Introducing New Features in HLM 8

The HLM8 program has a number of new statistical features.

Estimating HLM from incomplete data

In HLM 8, the ability to estimate an HLM from incomplete data was added. This is a completely automated approach that generates and analyses multiply imputed data sets from incomplete data. The model is fully multivariate and enables the analyst to strengthen imputation through auxiliary variables. This means that the user specifies the HLM; the program automatically searches the data to discover which variables have missing values and then estimates a multivariate hierarchical linear model (”imputation model”) in which all variables having missed values are regressed on all variables having complete data. The program then uses the resulting parameter estimates to generate M imputed data sets, each of which is then analysed in turn. Results are combined using the “Rubin rules”.

Flexible Combinations of Fixed Intercepts and Random Coefficients

Another new feature of HLM 8 is that flexible combinations of Fixed Intercepts and Random Coefficients (FIRC) are now included in HLM2, HLM3, HLM4, HCM2, HCM3 and HLM2.
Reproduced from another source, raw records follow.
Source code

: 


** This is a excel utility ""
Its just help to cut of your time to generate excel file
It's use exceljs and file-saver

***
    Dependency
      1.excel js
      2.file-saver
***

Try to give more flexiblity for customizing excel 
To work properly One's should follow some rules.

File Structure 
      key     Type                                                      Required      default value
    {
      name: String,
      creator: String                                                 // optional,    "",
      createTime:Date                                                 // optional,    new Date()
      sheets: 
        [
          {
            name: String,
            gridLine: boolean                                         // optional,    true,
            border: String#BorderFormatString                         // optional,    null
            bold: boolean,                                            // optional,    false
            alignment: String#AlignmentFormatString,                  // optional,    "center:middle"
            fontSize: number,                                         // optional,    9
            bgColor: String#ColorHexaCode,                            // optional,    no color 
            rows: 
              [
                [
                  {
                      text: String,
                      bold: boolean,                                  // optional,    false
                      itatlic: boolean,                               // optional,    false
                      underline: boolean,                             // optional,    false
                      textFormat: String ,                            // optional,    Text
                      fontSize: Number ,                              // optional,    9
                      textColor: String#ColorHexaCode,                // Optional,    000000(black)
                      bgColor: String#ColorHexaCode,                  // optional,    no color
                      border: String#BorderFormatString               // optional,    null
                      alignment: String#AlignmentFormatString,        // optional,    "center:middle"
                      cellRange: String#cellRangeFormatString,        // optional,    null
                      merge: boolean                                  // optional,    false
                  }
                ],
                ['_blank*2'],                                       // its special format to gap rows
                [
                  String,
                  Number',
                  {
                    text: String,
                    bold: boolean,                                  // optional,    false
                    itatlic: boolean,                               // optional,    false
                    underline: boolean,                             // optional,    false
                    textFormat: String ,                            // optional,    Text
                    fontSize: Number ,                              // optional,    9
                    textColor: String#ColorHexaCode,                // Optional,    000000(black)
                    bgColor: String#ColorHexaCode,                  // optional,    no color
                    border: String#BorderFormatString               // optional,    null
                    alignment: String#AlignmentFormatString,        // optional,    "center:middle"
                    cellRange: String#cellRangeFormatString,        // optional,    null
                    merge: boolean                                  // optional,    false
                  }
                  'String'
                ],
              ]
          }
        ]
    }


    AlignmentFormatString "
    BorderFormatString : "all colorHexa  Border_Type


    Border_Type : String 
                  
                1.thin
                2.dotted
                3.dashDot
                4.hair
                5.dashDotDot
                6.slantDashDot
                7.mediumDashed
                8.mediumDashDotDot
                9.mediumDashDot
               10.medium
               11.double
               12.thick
A concern that can arise in multilevel causal studies is that random effects may be correlated with treatment assignment. For example, suppose that treatments are assigned non-randomly to students who are nested within schools. Estimating a two-level model with random school intercepts will generate bias if the random intercepts are correlated with treatment effects. The conventional strategy is to specify a fixed effects model for schools. However, this approach assumes homogeneous treatment effects, possibly leading to biased estimates of the average treatment effect, incorrect standard errors, and inappropriate interpretation. HLM 8 allows the analyst to combine fixed intercepts with random coefficients in models that address these problems and to facilitate a richer summary including an estimate of the variation of treatment effects and empirical Bayes estimates of unit-specific treatment effects. This approach was proposed in Bloom, Raudenbush, Weiss and Porter (2017).